--- START ---

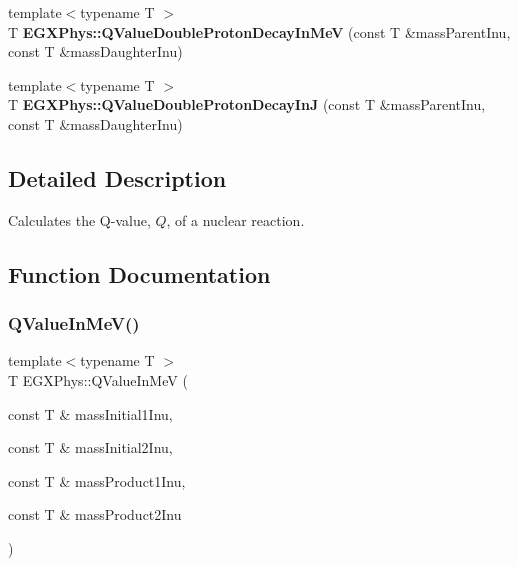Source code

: \begin{DoxyCompactItemize}
\item 
\mbox{\label{group___e_g_x_phys-_q_value_ga4a57c8901e92918f08bee52493b81c59}} 
{\footnotesize template$<$typename T $>$ }\\T {\bfseries E\+G\+X\+Phys\+::\+Q\+Value\+Double\+Proton\+Decay\+In\+MeV} (const T \&mass\+Parent\+Inu, const T \&mass\+Daughter\+Inu)
\item 
\mbox{\label{group___e_g_x_phys-_q_value_ga64a3867f65de5586feab99527bb03d31}} 
{\footnotesize template$<$typename T $>$ }\\T {\bfseries E\+G\+X\+Phys\+::\+Q\+Value\+Double\+Proton\+Decay\+InJ} (const T \&mass\+Parent\+Inu, const T \&mass\+Daughter\+Inu)
\end{DoxyCompactItemize}


\subsection{Detailed Description}
Calculates the Q-\/value, $Q$, of a nuclear reaction. 

\subsection{Function Documentation}
\mbox{\label{group___e_g_x_phys-_q_value_ga9de3868818a3548b4a4ab42f8c17278d}} 
\subsubsection{\texorpdfstring{Q\+Value\+In\+Me\+V()}{QValueInMeV()}}
{\footnotesize\ttfamily template$<$typename T $>$ \\
T E\+G\+X\+Phys\+::\+Q\+Value\+In\+MeV (\begin{DoxyParamCaption}\item[{const T \&}]{mass\+Initial1\+Inu,  }\item[{const T \&}]{mass\+Initial2\+Inu,  }\item[{const T \&}]{mass\+Product1\+Inu,  }\item[{const T \&}]{mass\+Product2\+Inu }\end{DoxyParamCaption})}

--- END ---

A faithful copy of all the data above, without its pictures, is the expected result.

Source code

: \begin{DoxyCompactItemize}
\item 
\mbox{\label{group___e_g_x_phys-_q_value_ga4a57c8901e92918f08bee52493b81c59}} 
{\footnotesize template$<$typename T $>$ }\\T {\bfseries E\+G\+X\+Phys\+::\+Q\+Value\+Double\+Proton\+Decay\+In\+MeV} (const T \&mass\+Parent\+Inu, const T \&mass\+Daughter\+Inu)
\item 
\mbox{\label{group___e_g_x_phys-_q_value_ga64a3867f65de5586feab99527bb03d31}} 
{\footnotesize template$<$typename T $>$ }\\T {\bfseries E\+G\+X\+Phys\+::\+Q\+Value\+Double\+Proton\+Decay\+InJ} (const T \&mass\+Parent\+Inu, const T \&mass\+Daughter\+Inu)
\end{DoxyCompactItemize}


\subsection{Detailed Description}
Calculates the Q-\/value, $Q$, of a nuclear reaction. 

\subsection{Function Documentation}
\mbox{\label{group___e_g_x_phys-_q_value_ga9de3868818a3548b4a4ab42f8c17278d}} 
\subsubsection{\texorpdfstring{Q\+Value\+In\+Me\+V()}{QValueInMeV()}}
{\footnotesize\ttfamily template$<$typename T $>$ \\
T E\+G\+X\+Phys\+::\+Q\+Value\+In\+MeV (\begin{DoxyParamCaption}\item[{const T \&}]{mass\+Initial1\+Inu,  }\item[{const T \&}]{mass\+Initial2\+Inu,  }\item[{const T \&}]{mass\+Product1\+Inu,  }\item[{const T \&}]{mass\+Product2\+Inu }\end{DoxyParamCaption})}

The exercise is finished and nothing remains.